Market news
12.06.2023, 00:49

US Dollar Index: DXY grinds near mid-103.00s as markets await US inflation, Fed

  • US Dollar Index defends Friday’s corrective bounce but fails to gain traction after two-week downtrend.
  • Reassessment of Fed bets, inflation clues prods DXY bears ahead of the top-tier data, events.
  • US CPI needs to confirm market’s bets on no Fed rate hike in June.

US Dollar Index (DXY) aptly portrays the pre-Fed anxiety as it seesaws around 103.50 amid early Monday in Asia, after declining in the last two consecutive weeks. It’s worth noting that a light calendar and reassessment of the Fed bets also put a floor under the greenback’s gauge versus six major currencies even if bears remain hopeful of late.

Although the recent US statistics have been favoring a halt in the Federal Reserve’s (Fed) rate hike trajectory, as seen from the market’s bets on the Fed’s rate hike in June, the inflation woes remain on the table to keep the Fed hawk hopeful. As a result, Tuesday’s US Consumer Price Index (CPI) for May, expected to ease to 4.2% YoY from 4.9% prior, becomes crucial and allows the DXY traders to lick their wounds ahead of the outcome.

With this in mind, Analysts at ANZ said, “US May CPI data will be published just ahead of the FOMC decision and that is adding some uncertainty to the immediate call – a strong core print could force the FOMC’s hand. The median market estimate expects that core inflation rose 0.4% m/m with the headline rate rising 0.2% owing to weaker energy costs.”

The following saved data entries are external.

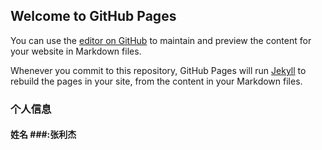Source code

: ## Welcome to GitHub Pages

You can use the [editor on GitHub](https://github.com/zhanglijie1/zhanglijie1.github.com/edit/master/index.md) to maintain and preview the content for your website in Markdown files.

Whenever you commit to this repository, GitHub Pages will run [Jekyll](https://jekyllrb.com/) to rebuild the pages in your site, from the content in your Markdown files.

### 个人信息
#### 姓名 ###:张利杰
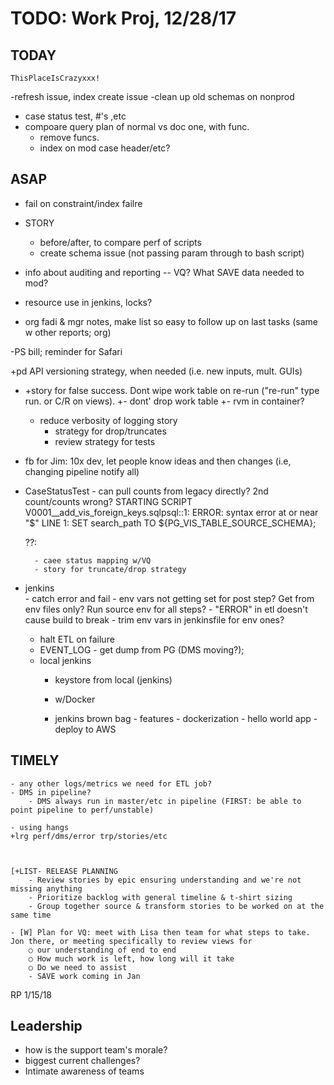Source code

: # TODO: Work Proj, 12/28/17

## TODAY

    ThisPlaceIsCrazyxxx!

-refresh issue, index create issue
    -clean up old schemas on nonprod
- case status test, #'s ,etc
- compoare query plan of normal vs doc one, with func. 
    - remove funcs.
    - index on mod case header/etc?

## ASAP

- fail on constraint/index failre

- STORY

    - before/after, to compare perf of scripts
    - create schema issue (not passing param through to bash script)




- info about auditing and reporting -- VQ? What SAVE data needed to mod?

- resource use in jenkins, locks?

- org fadi & mgr notes, make list so easy to follow up on last tasks (same w other reports; org)


-PS bill; reminder for Safari
    
+pd API versioning strategy, when needed (i.e. new inputs, mult. GUIs)


- +story for false success. Dont wipe work table on re-run ("re-run" type run. or C/R on views).
    +- dont' drop work table
    +- rvm in container?
    - reduce verbosity of logging story
        - strategy for drop/truncates
        - review strategy for tests
    






- fb for Jim: 10x dev, let people know ideas and then changes (i.e, changing pipeline notify all)

    
    

- CaseStatusTest - can pull counts from legacy directly? 2nd count/counts wrong?
    STARTING SCRIPT V0001__add_vis_foreign_keys.sqlpsql:<stdin>:1: ERROR:  syntax error at or near "$"
LINE 1: SET search_path TO ${PG_VIS_TABLE_SOURCE_SCHEMA};

    ??:

        - caee status mapping w/VQ
        - story for truncate/drop strategy

- jenkins   
        - catch error and fail
        - env vars not getting set for post step? Get from env files only? Run source env for all steps?
        - "ERROR" in etl doesn't cause build to break
        - trim env vars in jenkinsfile for env ones?
    - halt ETL on failure
    - EVENT_LOG - get dump from PG (DMS moving?); 
    - local jenkins
        - keystore from local (jenkins)

        - w/Docker
        - jenkins brown bag
                - features
                    - dockerization
                - hello world app
                    - deploy to AWS


## TIMELY

    - any other logs/metrics we need for ETL job?
    - DMS in pipeline?
        - DMS always run in master/etc in pipeline (FIRST: be able to point pipeline to perf/unstable)

    - using hangs
    +lrg perf/dms/error trp/stories/etc

    

    [+LIST- RELEASE PLANNING
        - Review stories by epic ensuring understanding and we're not missing anything
        - Prioritize backlog with general timeline & t-shirt sizing
        - Group together source & transform stories to be worked on at the same time

    - [W] Plan for VQ: meet with Lisa then team for what steps to take. Jon there, or meeting specifically to review views for 
        ○ our understanding of end to end
        ○ How much work is left, how long will it take
        ○ Do we need to assist
        - SAVE work coming in Jan



RP 1/15/18


## Leadership

- how is the support team's morale?
- biggest current challenges?
- Intimate awareness of teams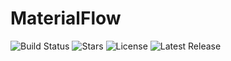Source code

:# MaterialFlow

![Build Status](https://github.com/FocuzNo/MaterialFlow/actions/workflows/ci.yml/badge.svg)
![Stars](https://img.shields.io/github/stars/FocuzNo/MaterialFlow?style=social)
![License](https://img.shields.io/badge/license-MIT-blue)
![Latest Release](https://img.shields.io/github/v/release/FocuzNo/MaterialFlow)
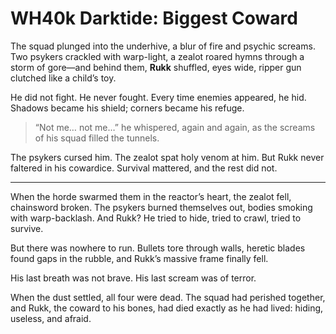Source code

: # WH40k Darktide: Biggest Coward

The squad plunged into the underhive, a blur of fire and psychic screams. Two psykers crackled with warp-light, a zealot roared hymns through a storm of gore—and behind them, **Rukk** shuffled, eyes wide, ripper gun clutched like a child’s toy.  

He did not fight. He never fought. Every time enemies appeared, he hid. Shadows became his shield; corners became his refuge.  

> “Not me… not me…” he whispered, again and again, as the screams of his squad filled the tunnels.  

The psykers cursed him. The zealot spat holy venom at him. But Rukk never faltered in his cowardice. Survival mattered, and the rest did not.  

---

When the horde swarmed them in the reactor’s heart, the zealot fell, chainsword broken. The psykers burned themselves out, bodies smoking with warp-backlash. And Rukk? He tried to hide, tried to crawl, tried to survive.  

But there was nowhere to run. Bullets tore through walls, heretic blades found gaps in the rubble, and Rukk’s massive frame finally fell.  

His last breath was not brave. His last scream was of terror.  

When the dust settled, all four were dead. The squad had perished together, and Rukk, the coward to his bones, had died exactly as he had lived: hiding, useless, and afraid.  
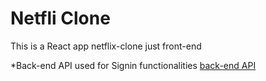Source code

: # Netfli Clone
This is a React app netflix-clone just front-end

*Back-end API used for Signin functionalities
[back-end API](https://github.com/mm-akhtar/netflix-api)

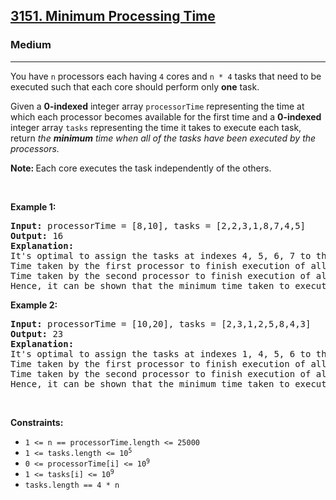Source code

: <h2><a href="https://leetcode.com/problems/minimum-processing-time/">3151. Minimum Processing Time</a></h2><h3>Medium</h3><hr><p>You have <code>n</code> processors each having <code>4</code> cores and <code>n * 4</code> tasks that need to be executed such that each core should perform only <strong>one</strong> task.</p>

<p>Given a <strong>0-indexed</strong> integer array <code>processorTime</code> representing the time at which each processor becomes available for the first time and a <strong>0-indexed </strong>integer array <code>tasks</code> representing the time it takes to execute each task, return <em>the <strong>minimum</strong> time when all of the tasks have been executed by the processors.</em></p>

<p><strong>Note: </strong>Each core executes the task independently of the others.</p>

<p>&nbsp;</p>
<p><strong class="example">Example 1:</strong></p>

<pre>
<strong>Input:</strong> processorTime = [8,10], tasks = [2,2,3,1,8,7,4,5]
<strong>Output:</strong> 16
<strong>Explanation:</strong> 
It&#39;s optimal to assign the tasks at indexes 4, 5, 6, 7 to the first processor which becomes available at time = 8, and the tasks at indexes 0, 1, 2, 3 to the second processor which becomes available at time = 10. 
Time taken by the first processor to finish execution of all tasks = max(8 + 8, 8 + 7, 8 + 4, 8 + 5) = 16.
Time taken by the second processor to finish execution of all tasks = max(10 + 2, 10 + 2, 10 + 3, 10 + 1) = 13.
Hence, it can be shown that the minimum time taken to execute all the tasks is 16.</pre>

<p><strong class="example">Example 2:</strong></p>

<pre>
<strong>Input:</strong> processorTime = [10,20], tasks = [2,3,1,2,5,8,4,3]
<strong>Output:</strong> 23
<strong>Explanation:</strong> 
It&#39;s optimal to assign the tasks at indexes 1, 4, 5, 6 to the first processor which becomes available at time = 10, and the tasks at indexes 0, 2, 3, 7 to the second processor which becomes available at time = 20.
Time taken by the first processor to finish execution of all tasks = max(10 + 3, 10 + 5, 10 + 8, 10 + 4) = 18.
Time taken by the second processor to finish execution of all tasks = max(20 + 2, 20 + 1, 20 + 2, 20 + 3) = 23.
Hence, it can be shown that the minimum time taken to execute all the tasks is 23.
</pre>

<p>&nbsp;</p>
<p><strong>Constraints:</strong></p>

<ul>
	<li><code>1 &lt;= n == processorTime.length &lt;= 25000</code></li>
	<li><code>1 &lt;= tasks.length &lt;= 10<sup>5</sup></code></li>
	<li><code>0 &lt;= processorTime[i] &lt;= 10<sup>9</sup></code></li>
	<li><code>1 &lt;= tasks[i] &lt;= 10<sup>9</sup></code></li>
	<li><code>tasks.length == 4 * n</code></li>
</ul>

It should be noted that the downbeat prints of the US activity numbers for May joined disappointing employment clues to weigh on the US Dollar. That said, the latest United States Initial Jobless Claims jumped to the highest levels since September 2021 whereas the US ISM Services PMI, S&P Global PMIs and Factory Orders also printed softer outcomes for May and pushed back the Fed hawks, which in turn weighed the US Dollar.

Elsewhere, fears of economic slowdown join softer statistics from Europe and China to allow the US Dollar Index bears to take a breather amid a light calendar and a lack of major data/events.

It’s worth mentioning that the US Treasury bond yields grind higher and allow the DXY bulls to remain hopeful even as Wall Street and S&P500 Futures prod greenback bulls by printing upbeat outcomes.

Moving on, a thin macro line may challenge momentum traders but concerns about the US inflation and Fed can direct the DXY.

Technical analysis

A sustained downside break of the 21-DMA, around 103.65 by the press time, directs US Dollar Index (DXY) to the 100-DMA support of around 103.05.